The terms of the flat section and the absolute value of the annihilation are both constant and non-negative.

x-1=02x-y=0

3x-z=0

The solution is x=1, y=2, z=3

x+y+z=1+2+3=6

The absolute value of any number must be non-negative.

If the sum of the two absolute values is equal to 0, then the two absolute values of Zhaofeng Chan are equal to 0

The dust of the family is x=3, y=-15, 3x+2y=-21

Square it and find the correspondence.

x+y+z=3,2√xy=2,2√yz=3,2√zx=6x=1 y=1/2 z=3/2

xyz=3/4

Move the item first, get |x-3|+|x+2|+|z+2|+|y+3/+|y-1|+|z+6|, =13 In a geometric sense, x-3 + x+2 is the sum of the distances from x to 3 and -2, and the length of the interval (-2, 3) is 5

z+2 + z+6 is the sum of the distances from z to -2 and -6, and the length of the (-6, -2) interval is 4

y-1 + y+3 is the sum of the distances from y to 1 and -3, and the length of the interval (-3,1) is 4

So x between (-2,3), z between (-6,-2), and y between (-3,1) satisfies the equation.

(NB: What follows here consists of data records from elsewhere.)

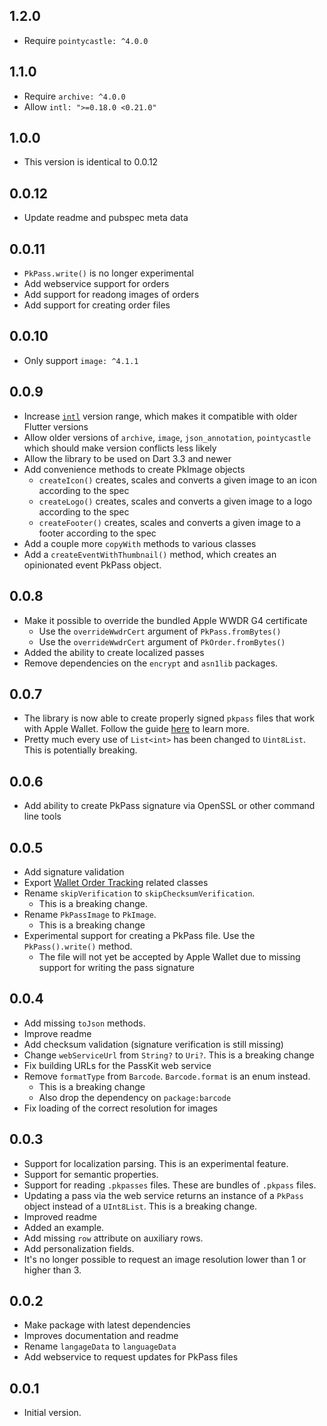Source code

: ## 1.2.0

- Require `pointycastle: ^4.0.0`

## 1.1.0

- Require `archive: ^4.0.0`
- Allow `intl: ">=0.18.0 <0.21.0"`

## 1.0.0

- This version is identical to 0.0.12

## 0.0.12

- Update readme and pubspec meta data

## 0.0.11

- `PkPass.write()` is no longer experimental
- Add webservice support for orders
- Add support for readong images of orders
- Add support for creating order files

## 0.0.10

- Only support `image: ^4.1.1`

## 0.0.9

- Increase [`intl`](https://pub.dev/packages/intl) version range, which makes it compatible with older Flutter versions
- Allow older versions of `archive`, `image`, `json_annotation`, `pointycastle` which should make version conflicts less likely
- Allow the library to be used on Dart 3.3 and newer
- Add convenience methods to create PkImage objects
  - `createIcon()` creates, scales and converts a given image to an icon according to the spec
  - `createLogo()` creates, scales and converts a given image to a logo according to the spec
  - `createFooter()` creates, scales and converts a given image to a footer according to the spec
- Add a couple more `copyWith` methods to various classes
- Add a `createEventWithThumbnail()` method, which creates an opinionated event PkPass object.

## 0.0.8

- Make it possible to override the bundled Apple WWDR G4 certificate
  - Use the `overrideWwdrCert` argument of `PkPass.fromBytes()`
  - Use the `overrideWwdrCert` argument of `PkOrder.fromBytes()`
- Added the ability to create localized passes
- Remove dependencies on the `encrypt` and `asn1lib` packages.

## 0.0.7

- The library is now able to create properly signed `pkpass` files that work with Apple Wallet.
  Follow the guide [here](https://github.com/ueman/passkit/blob/master/passkit/SIGNING.md) to learn more.
- Pretty much every use of `List<int>` has been changed to `Uint8List`. This is potentially breaking.

## 0.0.6

- Add ability to create PkPass signature via OpenSSL or other command line tools

## 0.0.5

- Add signature validation
- Export [Wallet Order Tracking](https://developer.apple.com/documentation/walletorders) related classes
- Rename `skipVerification` to `skipChecksumVerification`. 
  - This is a breaking change.
- Rename `PkPassImage` to `PkImage`.
  - This is a breaking change
- Experimental support for creating a PkPass file. Use the `PkPass().write()` method.
  - The file will not yet be accepted by Apple Wallet due to missing support for writing the pass signature 

## 0.0.4

- Add missing `toJson` methods.
- Improve readme
- Add checksum validation (signature verification is still missing)
- Change `webServiceUrl` from `String?` to `Uri?`. This is a breaking change
- Fix building URLs for the PassKit web service
- Remove `formatType` from `Barcode`. `Barcode.format` is an enum instead. 
  - This is a breaking change
  - Also drop the dependency on `package:barcode`
- Fix loading of the correct resolution for images

## 0.0.3

- Support for localization parsing. This is an experimental feature.
- Support for semantic properties.
- Support for reading `.pkpasses` files. These are bundles of `.pkpass` files.
- Updating a pass via the web service returns an instance of a `PkPass` object instead of a `UInt8List`. This is a breaking change.
- Improved readme
- Added an example.
- Add missing `row` attribute on auxiliary rows.
- Add personalization fields.
- It's no longer possible to request an image resolution lower than 1 or higher than 3.

## 0.0.2

- Make package with latest dependencies
- Improves documentation and readme
- Rename `langageData` to `languageData`
- Add webservice to request updates for PkPass files

## 0.0.1

- Initial version.
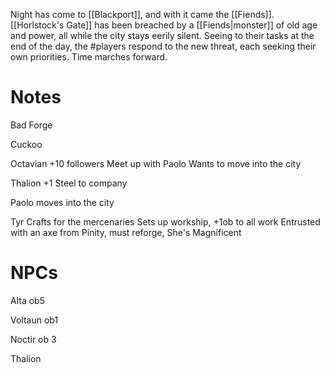 Night has come to [[Blackport]], and with it came the [[Fiends]]. [[Horlstock's Gate]] has been breached by a [[Fiends|monster]] of old age and power, all while the city stays eerily silent. Seeing to their tasks at the end of the day, the #players respond to the new threat, each seeking their own priorities. Time marches forward.

# Notes
Bad Forge 

Cuckoo

Octavian
+10 followers
Meet up with Paolo
Wants to move into the city


Thalion
+1 Steel to company

Paolo moves into the city

Tyr
Crafts for the mercenaries
Sets up workship, +1ob to all work
Entrusted with an axe from Pinity, must reforge, She's Magnificent


# NPCs


Alta ob5

Voltaun ob1

Noctir ob 3

Thalion
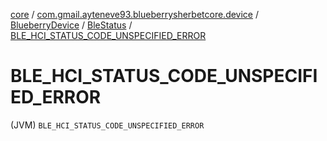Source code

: [core](../../../index.md) / [com.gmail.ayteneve93.blueberrysherbetcore.device](../../index.md) / [BlueberryDevice](../index.md) / [BleStatus](index.md) / [BLE_HCI_STATUS_CODE_UNSPECIFIED_ERROR](./-b-l-e_-h-c-i_-s-t-a-t-u-s_-c-o-d-e_-u-n-s-p-e-c-i-f-i-e-d_-e-r-r-o-r.md)

# BLE_HCI_STATUS_CODE_UNSPECIFIED_ERROR

(JVM) `BLE_HCI_STATUS_CODE_UNSPECIFIED_ERROR`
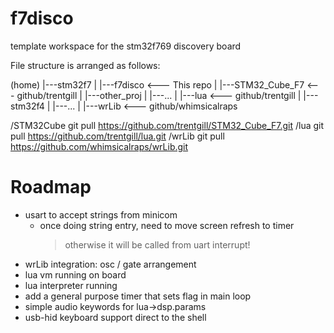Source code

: # f7disco
template workspace for the stm32f769 discovery board

File structure is arranged as follows:

(home)
	|---stm32f7
	|		|---f7disco 	  <--- This repo
	|		|---STM32_Cube_F7 <--- github/trentgill
	|		|---other_proj
	|		|---...
	|		|---lua           <--- github/trentgill
	|
	|---stm32f4
	|		|---...
	|
	|---wrLib 				  <--- github/whimsicalraps

/STM32Cube  git pull https://github.com/trentgill/STM32_Cube_F7.git
/lua        git pull https://github.com/trentgill/lua.git
/wrLib      git pull https://github.com/whimsicalraps/wrLib.git

# Roadmap

- usart to accept strings from minicom
	- once doing string entry, need to move screen refresh to timer
		> otherwise it will be called from uart interrupt!
- wrLib integration: osc / gate arrangement
- lua vm running on board
- lua interpreter running
- add a general purpose timer that sets flag in main loop
- simple audio keywords for lua->dsp.params
- usb-hid keyboard support direct to the shell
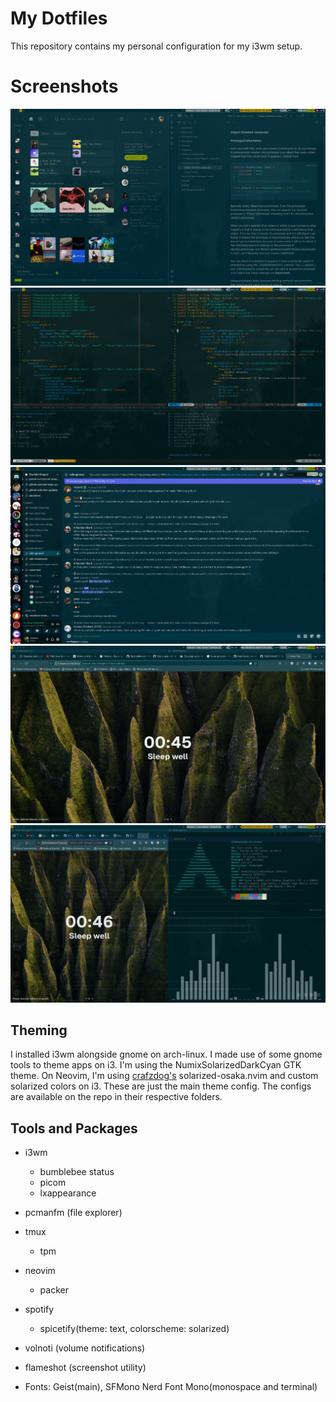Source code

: # My Dotfiles

This repository contains my personal configuration for my i3wm setup.

# Screenshots
![1](1.png)
![2](2.png)
![3](3.png)
![4](4.png)
![5](5.png)

## Theming

I installed i3wm alongside gnome on arch-linux. I made use of some gnome tools
to theme apps on i3. I'm using the NumixSolarizedDarkCyan GTK theme. On Neovim,
I'm using [crafzdog's](https://github.com/craftzdog) solarized-osaka.nvim and
custom solarized colors on i3. These are just the main theme config.
The configs are available on the repo in their respective folders.

## Tools and Packages

- i3wm
    - bumblebee status
    - picom
    - lxappearance

- pcmanfm (file explorer)

- tmux
    - tpm

- neovim
    - packer

- spotify
    - spicetify(theme: text, colorscheme: solarized)

- volnoti (volume notifications)
- flameshot (screenshot utility)
- Fonts: Geist(main), SFMono Nerd Font Mono(monospace and terminal)
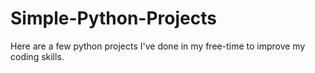 # Simple-Python-Projects
Here are a few python projects I've done in my free-time to improve my coding skills.

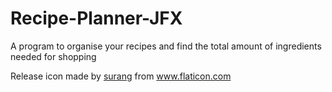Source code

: # Recipe-Planner-JFX
A program to organise your recipes and find the total amount of ingredients needed for shopping

<div>Release icon made by <a href="https://www.flaticon.com/authors/surang" title="surang">surang</a> from <a href="https://www.flaticon.com/" title="Flaticon">www.flaticon.com</a></div>

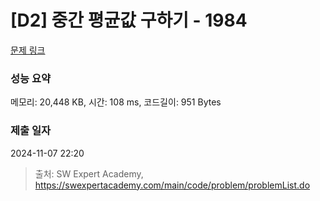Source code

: # [D2] 중간 평균값 구하기 - 1984 

[문제 링크](https://swexpertacademy.com/main/code/problem/problemDetail.do?contestProbId=AV5Pw_-KAdcDFAUq) 

### 성능 요약

메모리: 20,448 KB, 시간: 108 ms, 코드길이: 951 Bytes

### 제출 일자

2024-11-07 22:20



> 출처: SW Expert Academy, https://swexpertacademy.com/main/code/problem/problemList.do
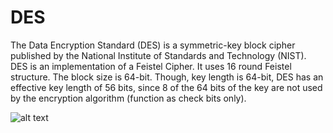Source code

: # DES
The Data Encryption Standard (DES) is a symmetric-key block cipher published by the National Institute of Standards and Technology (NIST).  DES is an implementation of a Feistel Cipher. It uses 16 round Feistel structure. The block size is 64-bit. Though, key length is 64-bit, DES has an effective key length of 56 bits, since 8 of the 64 bits of the key are not used by the encryption algorithm (function as check bits only).

![alt text](https://www.tutorialspoint.com/cryptography/images/des_structure.jpg)
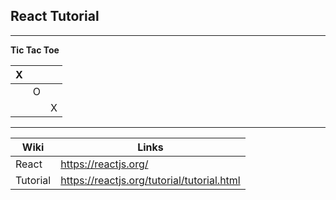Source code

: ## React Tutorial
------------------------

**Tic Tac Toe**

|X| | |
|--|--|--|
||O||
|||X|
------------------------

Wiki|Links
----|-----
React|https://reactjs.org/
Tutorial|https://reactjs.org/tutorial/tutorial.html
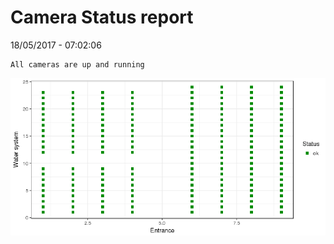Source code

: Camera Status report
================
18/05/2017 - 07:02:06

    All cameras are up and running

![](camreport_files/figure-markdown_github/unnamed-chunk-2-1.png)
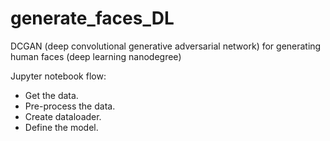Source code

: # generate_faces_DL
 DCGAN (deep convolutional generative adversarial network) for generating human faces (deep learning nanodegree)  

Jupyter notebook flow:  

- Get the data.
- Pre-process the data.
- Create dataloader.
- Define the model.


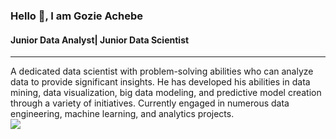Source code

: ### Hello 👋, I am Gozie Achebe

<h4>Junior Data Analyst| Junior Data Scientist</h4><hr>

A dedicated data scientist with problem-solving abilities who can analyze data to provide significant insights. He has developed his abilities in data mining, data visualization, big data modeling, and predictive model creation through a variety of initiatives. Currently engaged in numerous data engineering, machine learning, and analytics projects.<br>
<img src="https://www.pexels.com/photo/person-holding-chart-and-bar-graph-669612, width=100%">

<!--
**bispope/bispope** is a ✨ _special_ ✨ repository because its `README.md` (this file) appears on your GitHub profile.

Here are some ideas to get you started:

- 🔭 I’m currently working on ...
- 🌱 I’m currently learning ...
- 👯 I’m looking to collaborate on ...
- 🤔 I’m looking for help with ...
- 💬 Ask me about ...
- 📫 How to reach me: ...
- 😄 Pronouns: ...
- ⚡ Fun fact: ...
-->
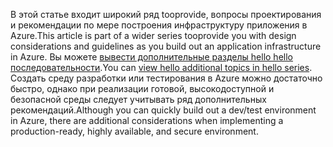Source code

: <span data-ttu-id="75cbd-101">В этой статье входит широкий ряд tooprovide, вопросы проектирования и рекомендации по мере построения инфраструктуру приложения в Azure.</span><span class="sxs-lookup"><span data-stu-id="75cbd-101">This article is part of a wider series tooprovide you with design considerations and guidelines as you build out an application infrastructure in Azure.</span></span> <span data-ttu-id="75cbd-102">Вы можете [вывести дополнительные разделы hello hello последовательности](#next-steps).</span><span class="sxs-lookup"><span data-stu-id="75cbd-102">You can [view hello additional topics in hello series](#next-steps).</span></span> <span data-ttu-id="75cbd-103">Создать среду разработки или тестирования в Azure можно достаточно быстро, однако при реализации готовой, высокодоступной и безопасной среды следует учитывать ряд дополнительных рекомендаций.</span><span class="sxs-lookup"><span data-stu-id="75cbd-103">Although you can quickly build out a dev/test environment in Azure, there are additional considerations when implementing a production-ready, highly available, and secure environment.</span></span>

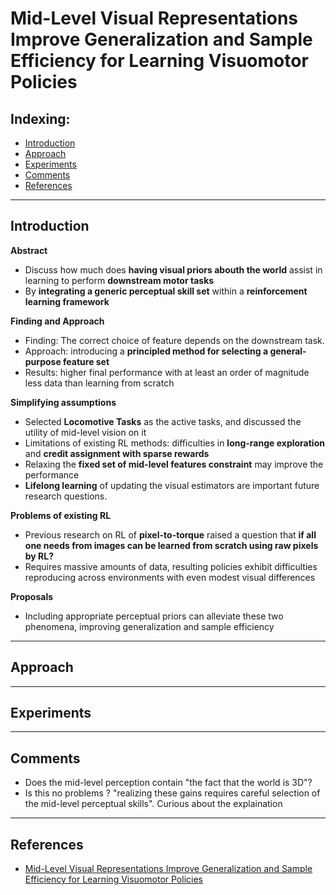 # Mid-Level Visual Representations Improve Generalization and Sample Efficiency for Learning Visuomotor Policies

## Indexing:
- [Introduction](#Introduction)
- [Approach](#Approach)
- [Experiments](#Experiments)
- [Comments](#Comments)
- [References](#References)
---
## Introduction
**Abstract**
- Discuss how much does **having visual priors abouth the world** assist in learning to perform **downstream motor tasks**
- By **integrating a generic perceptual skill set** within a **reinforcement learning framework**

**Finding and Approach**
- Finding: The correct choice of feature depends on the downstream task.
- Approach: introducing a **principled method for selecting a general-purpose feature set**
- Results: higher final performance with at least an order of magnitude less data than learning from scratch

**Simplifying assumptions**
- Selected **Locomotive Tasks** as the active tasks, and discussed the utility of mid-level vision on it
- Limitations of existing RL methods: difficulties in **long-range exploration** and **credit assignment with sparse rewards**
- Relaxing the **fixed set of mid-level features constraint** may improve the performance
- **Lifelong learning** of updating the visual estimators are important future research questions.

**Problems of existing RL**
- Previous research on RL of **pixel-to-torque** raised a question that **if all one needs from images can be learned from scratch using raw pixels by RL?**
- Requires massive amounts of data, resulting policies exhibit difficulties reproducing across environments with even modest visual differences

**Proposals**
- Including appropriate perceptual priors can alleviate these two phenomena, improving generalization and sample efficiency

---
## Approach

---
## Experiments



---
## Comments
- Does the mid-level perception contain "the fact that the world is 3D"?
- Is this no problems ? "realizing these gains requires careful selection of the mid-level perceptual skills". Curious about the explaination

---

## References
- [Mid-Level Visual Representations Improve Generalization and Sample Efficiency for Learning Visuomotor Policies](http://perceptual.actor/assets/main_paper.pdf)
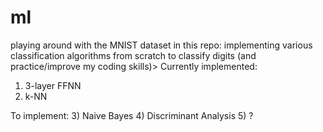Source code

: # ml
playing around with the MNIST dataset in this repo: implementing various classification algorithms from scratch to classify digits (and practice/improve my coding skills)>
Currently implemented:
  1) 3-layer FFNN
  2) k-NN

To implement:
  3) Naive Bayes
  4) Discriminant Analysis
  5) ?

xyz takes the left end of the interval at the same time, that is, x takes -2, y takes -3, z takes -6 to get the minimum value of x+y+z -11, and the same way takes the maximum value of the right end of the interval 2

Got it?

|x-3|+|x+2|+|z+2|+|y+3|+|y-1|+|z+6|=13

By |a|+|b|>=|a-b|Knowable (absolute value inequality)|x-3|+|x+2|+|z+2|+|y+3|+|y-1|+|z+6|>=|x-3-x-2|+|z+2-z-6|+|y+3-y+1|=13

Only the equal sign can be taken, and the sufficient and necessary conditions for the equal sign are -2<=x<=3,-3<=y<=1,-6<=z<=-2

xyz can take the boundary at the same time, so as to derive the maximum value.

The equal sign to the condition is obtained by categorical discussion).